Why should you date?

Wow! That’s an incredibly personal question that has different answers depending on many different factors. Are you divorced? In your 20s fresh out of school and never married? In your 30s and hoping to be married? Looking for someone to have loads of fun with?

Answer This Question First…

“Why do I want to date?” And therein lies the first question that a person must answer for themselves. This must be answered honestly. To answer the question is to come to terms with the expectations and desires which I have from the process of dating. (The easy answer is that I may be looking for companionship in a romantic way. But who’s going for easy?)

Desire, by definition, is a strong feeling of wanting to have something. Do I desire to be married? Desire a committed relationship? Want someone to hang out with? Have the desire to be totally free and intimate with someone?

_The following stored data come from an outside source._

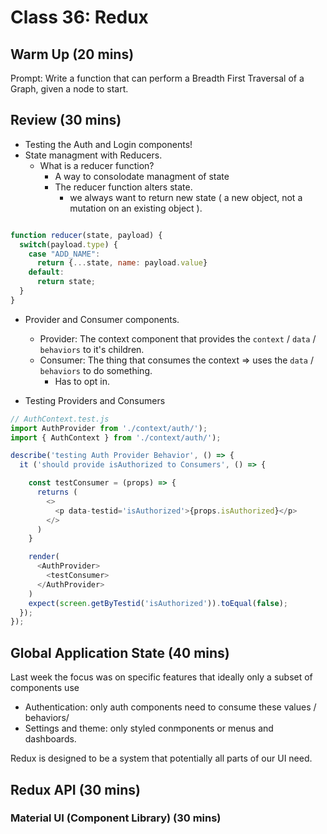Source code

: # Class 36: Redux

## Warm Up (20 mins)

Prompt: Write a function that can perform a Breadth First Traversal of a Graph, given a node to start.

## Review (30 mins)

- Testing the Auth and Login components!
- State managment with Reducers.
  - What is a reducer function?
    - A way to consolodate managment of state
    - The reducer function alters state.
      - we always want to return new state ( a new object, not a mutation on an existing object ).

```javascript

function reducer(state, payload) {
  switch(payload.type) {
    case "ADD_NAME":
      return {...state, name: payload.value}
    default:
      return state;
  }
}
```

- Provider and Consumer components.
  - Provider: The context component that provides the `context` / `data` / `behaviors` to it's children.
  - Consumer: The thing that consumes the context => uses the `data` / `behaviors` to do something.
    - Has to opt in.

- Testing Providers and Consumers

```javascript
// AuthContext.test.js
import AuthProvider from './context/auth/');
import { AuthContext } from './context/auth/');

describe('testing Auth Provider Behavior', () => {
  it ('should provide isAuthorized to Consumers', () => {

    const testConsumer = (props) => {
      returns (
        <>
          <p data-testid='isAuthorized'>{props.isAuthorized}</p>
        </>
      )
    }

    render(
      <AuthProvider>
        <testConsumer>
      </AuthProvider>
    )
    expect(screen.getByTestid('isAuthorized')).toEqual(false);
  });
});
```

## Global Application State (40 mins)

Last week the focus was on specific features that ideally only a subset of components use
  - Authentication: only auth components need to consume these values / behaviors/
  - Settings and theme: only styled conmponents or menus and dashboards.

Redux is designed to be a system that potentially all parts of our UI need.

## Redux API (30 mins)

### Material UI (Component Library) (30 mins)
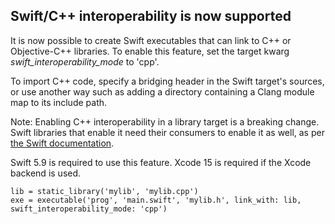 ## Swift/C++ interoperability is now supported

It is now possible to create Swift executables that can link to C++ or
Objective-C++ libraries. To enable this feature, set the target kwarg
_swift\_interoperability\_mode_ to 'cpp'.

To import C++ code, specify a bridging header in the Swift target's
sources, or use another way such as adding a directory containing a
Clang module map to its include path.

Note: Enabling C++ interoperability in a library target is a breaking
change. Swift libraries that enable it need their consumers to enable
it as well, as per [the Swift documentation][1].

Swift 5.9 is required to use this feature. Xcode 15 is required if the
Xcode backend is used.

```meson
lib = static_library('mylib', 'mylib.cpp')
exe = executable('prog', 'main.swift', 'mylib.h', link_with: lib, swift_interoperability_mode: 'cpp')
```

[1]: https://www.swift.org/documentation/cxx-interop/project-build-setup/#vending-packages-that-enable-c-interoperability
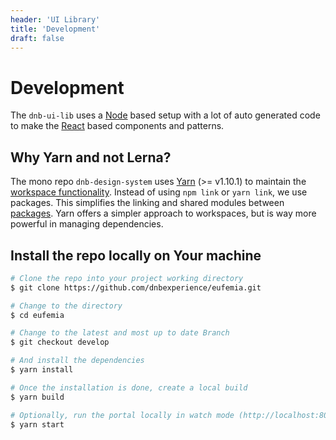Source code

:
 ```yaml
---
header: 'UI Library'
title: 'Development'
draft: false
---
```


# Development

The `dnb-ui-lib` uses a [Node](https://nodejs.org) based setup with a lot of auto generated code to make the [React](https://reactjs.org) based components and patterns.

## Why Yarn and not Lerna?

The mono repo `dnb-design-system` uses [Yarn](https://yarnpkg.com/) (>= v1.10.1) to maintain the [workspace functionality](https://yarnpkg.com/en/docs/workspaces). Instead of using `npm link` or `yarn link`, we use packages. This simplifies the linking and shared modules between [packages](https://docs.npmjs.com/getting-started/packages).
Yarn offers a simpler approach to workspaces, but is way more powerful in managing dependencies.

## Install the repo locally on Your machine

```bash
# Clone the repo into your project working directory
$ git clone https://github.com/dnbexperience/eufemia.git

# Change to the directory
$ cd eufemia

# Change to the latest and most up to date Branch
$ git checkout develop

# And install the dependencies
$ yarn install

# Once the installation is done, create a local build
$ yarn build

# Optionally, run the portal locally in watch mode (http://localhost:8000)
$ yarn start
```
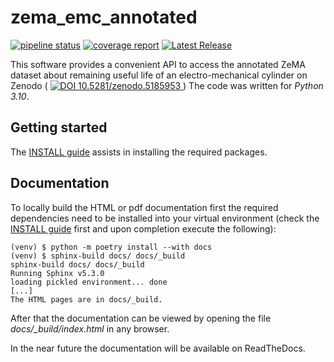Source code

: # zema_emc_annotated

[![pipeline status](https://gitlab1.ptb.de/m4d/zema_emc_annotated/badges/main/pipeline.svg)](https://gitlab1.ptb.de/m4d/zema_emc_annotated/-/commits/main)
[![coverage report](https://gitlab1.ptb.de/m4d/zema_emc_annotated/badges/main/coverage.svg)](https://gitlab1.ptb.de/m4d/zema_emc_annotated/-/commits/main)
[![Latest Release](https://gitlab1.ptb.de/m4d/zema_emc_annotated/-/badges/release.svg)](https://gitlab1.ptb.de/m4d/zema_emc_annotated/-/releases)

This software provides a convenient API to access the annotated ZeMA dataset about 
remaining useful life of an electro-mechanical cylinder on Zenodo (
[![DOI 10.5281/zenodo.5185953
](https://zenodo.org/badge/DOI/10.5281/zenodo.5185953.svg)
](https://doi.org/10.5281/zenodo.5185953)) The code was written for _Python 3.10_.

## Getting started

The [INSTALL guide](INSTALL.md) assists in installing the required packages.

## Documentation

To locally build the HTML or pdf documentation first the required dependencies need 
to be installed into your virtual environment (check the [INSTALL guide](INSTALL.md) 
first and upon completion execute the following):

```shell
(venv) $ python -m poetry install --with docs
(venv) $ sphinx-build docs/ docs/_build
sphinx-build docs/ docs/_build
Running Sphinx v5.3.0
loading pickled environment... done
[...]
The HTML pages are in docs/_build.
```

After that the documentation can be viewed by opening the file
_docs/\_build/index.html_ in any browser.

In the near future the documentation will be available on ReadTheDocs.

Many of us get into relationships with the desire to be our full, authentic selves with the other person. However, that involves a level of trust and vulnerability that the dating process is often designed to reveal over time. It doesn’t happen quickly or automatically. Can I be my truest self with you?

A large part of the dating process should help you learn about yourself. Do I change who I am when I’m around people that I’m romantically interested in?  Do I lose parts of myself trying to win the heart of my partner? Is there anything that prevents me from being myself? How do I respond when I, or strong facets of who I am, aren’t accepted? At the same time, am I willing to grow as an individual as I am learning more and more about myself? Do I compromise in ways that are unhealthy for me? Dating requires you to be vulnerable in a way that most other relationships don’t. One of the reasons that we date is to learn more about ourselves and what it means to let someone get to know us.”

Then Answer This Second Question…

Secondly, and closely related, is to answer the question, “As I am getting to know who I am, am I truly learning  who my partner is and their unique journey?” Let’s face it, just because I’m able to be me with someone does not mean we’re romantically a good match for one another. While I am not a supporter of “finding the one person out there who was meant for me,” I do recognize that there are those that I am romantically attracted to while others I’m not.

But What If It’s This Question?

What if part of dating is simply to answer the question, “Are we compatible?” Can we talk about things that matter to us? Is he/she an emotionally safe person to be with? We both know that relationships can accelerate a wide array of emotions. Are they able to deal with the emotional baggage that comes with me into the relationship? Do our values and belief system mesh with one another? Are we able to support one another?

We begin our dating relationships not knowing if we are compatible. We don’t know if this is a person who truly wants to get to know me. Let’s not assume that we do know. Starting with the pure knowledge that I am interested in getting to know this person and finding out if we’re a good fit is a lot less pressure. There are fewer expectations to meet or not meet.

Time, talk and being together during the dating process is no longer about us proving that we’re compatible. It’s not about you proving to me that you like who I am or worse, me being the person you want me to be.